Fundamentally: Advertising with old media was understood. Advertising with new media isn't. Getting Joe Namath to sell deodorant was obvious but now nobody knows who is equivalent to Joe Namath. Thus, everyone throws money at Instagram and Zuckerberg uses it to ruin elections.
I've heard of Forever Labs and Hubski, but what's Wayfarers?
I've been doing a ton of sewing - most excitingly, a jacket. EDIT: the material, for anyone interested, is canvas. It's based off this jacket pattern I had lying around, but once I started sewing I realized I didn't actually like the pattern much. Made a lot of changes, mostly to fit. Also, added a little military-style waistband in the back. Back: Closeup of the collar/dat sweet tag: I've also been trying to get rid of the four grocery bags that are currently filled with fabric scraps on top of my dryer. I've decided to make a fuck ton of stuffed animals, and find some place to give them away.

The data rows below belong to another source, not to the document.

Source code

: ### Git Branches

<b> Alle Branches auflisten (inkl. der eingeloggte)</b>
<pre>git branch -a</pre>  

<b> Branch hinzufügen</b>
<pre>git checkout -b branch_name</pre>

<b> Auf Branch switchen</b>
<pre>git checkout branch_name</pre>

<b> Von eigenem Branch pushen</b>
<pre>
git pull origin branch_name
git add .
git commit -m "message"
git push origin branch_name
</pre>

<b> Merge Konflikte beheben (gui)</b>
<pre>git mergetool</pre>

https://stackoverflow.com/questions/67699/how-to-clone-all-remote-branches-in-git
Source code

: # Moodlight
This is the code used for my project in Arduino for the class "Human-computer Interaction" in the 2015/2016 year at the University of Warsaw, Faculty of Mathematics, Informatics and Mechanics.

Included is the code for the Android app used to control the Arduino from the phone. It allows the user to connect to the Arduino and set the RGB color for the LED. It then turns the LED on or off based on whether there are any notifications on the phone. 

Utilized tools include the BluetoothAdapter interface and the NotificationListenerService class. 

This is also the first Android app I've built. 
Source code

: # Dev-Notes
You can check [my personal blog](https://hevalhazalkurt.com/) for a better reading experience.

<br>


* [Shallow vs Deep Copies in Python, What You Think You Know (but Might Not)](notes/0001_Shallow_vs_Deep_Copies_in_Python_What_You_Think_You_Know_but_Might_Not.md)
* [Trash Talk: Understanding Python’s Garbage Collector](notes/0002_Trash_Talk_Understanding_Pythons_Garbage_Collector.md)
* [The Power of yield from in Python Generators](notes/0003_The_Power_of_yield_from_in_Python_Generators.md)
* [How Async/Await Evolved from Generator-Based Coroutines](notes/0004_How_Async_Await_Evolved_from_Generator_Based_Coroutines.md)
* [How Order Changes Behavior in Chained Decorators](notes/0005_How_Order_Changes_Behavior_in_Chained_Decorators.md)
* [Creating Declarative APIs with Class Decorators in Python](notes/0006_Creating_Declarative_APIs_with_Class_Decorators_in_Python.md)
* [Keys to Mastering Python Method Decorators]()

Friends of mine had an amazing clothing company called Lastwear. They had the steampunk ethos, but heavy experience in traditional Japanese design and pattern drafting experience. So their designs were amazing. Sadly, they closed down several years ago. But they released all their patterns into the wild so industrious types could make their own Lastwear clothing. You should check out the Pinkerton vest. It is AMAZING, and would look GREAT on you. They also did a YouTube tutorial for how to make their things.
All your crafty stuff is awesome. The jacket looks great. It also reminds me I waxed my previously water-absorbent rain jacket. It worked out pretty well but I need to make another pass at it to get it even. The wax coating also makes it feel so cold. Ever try waxing anything?
What are you thoughts on fashion school? Do you consider a future where you pursue fashion design professionally? I'm not saying this because I know that you're amazing, though I do think that. But my friend is finishing up her degree and she's talented. She's choosing between getting snatched up by Vans or Nike.
Of the few things I would go back to school for, fashion isn't one of them. I've met three people in Portland who went to fashion school - they were all working food service with me. There's a lot of stuff I'd still like to learn before I'm comfortable selling clothes (I'm hoping it will be this coming fall, have lots of free time this summer to make stock), but I feel like a classroom setting isn't necessarily the best place to do that for me. YouTube has been working wonders. As with many degrees, I know it works for some people, and opens up a lot of doors connection-wise, it's just not for me.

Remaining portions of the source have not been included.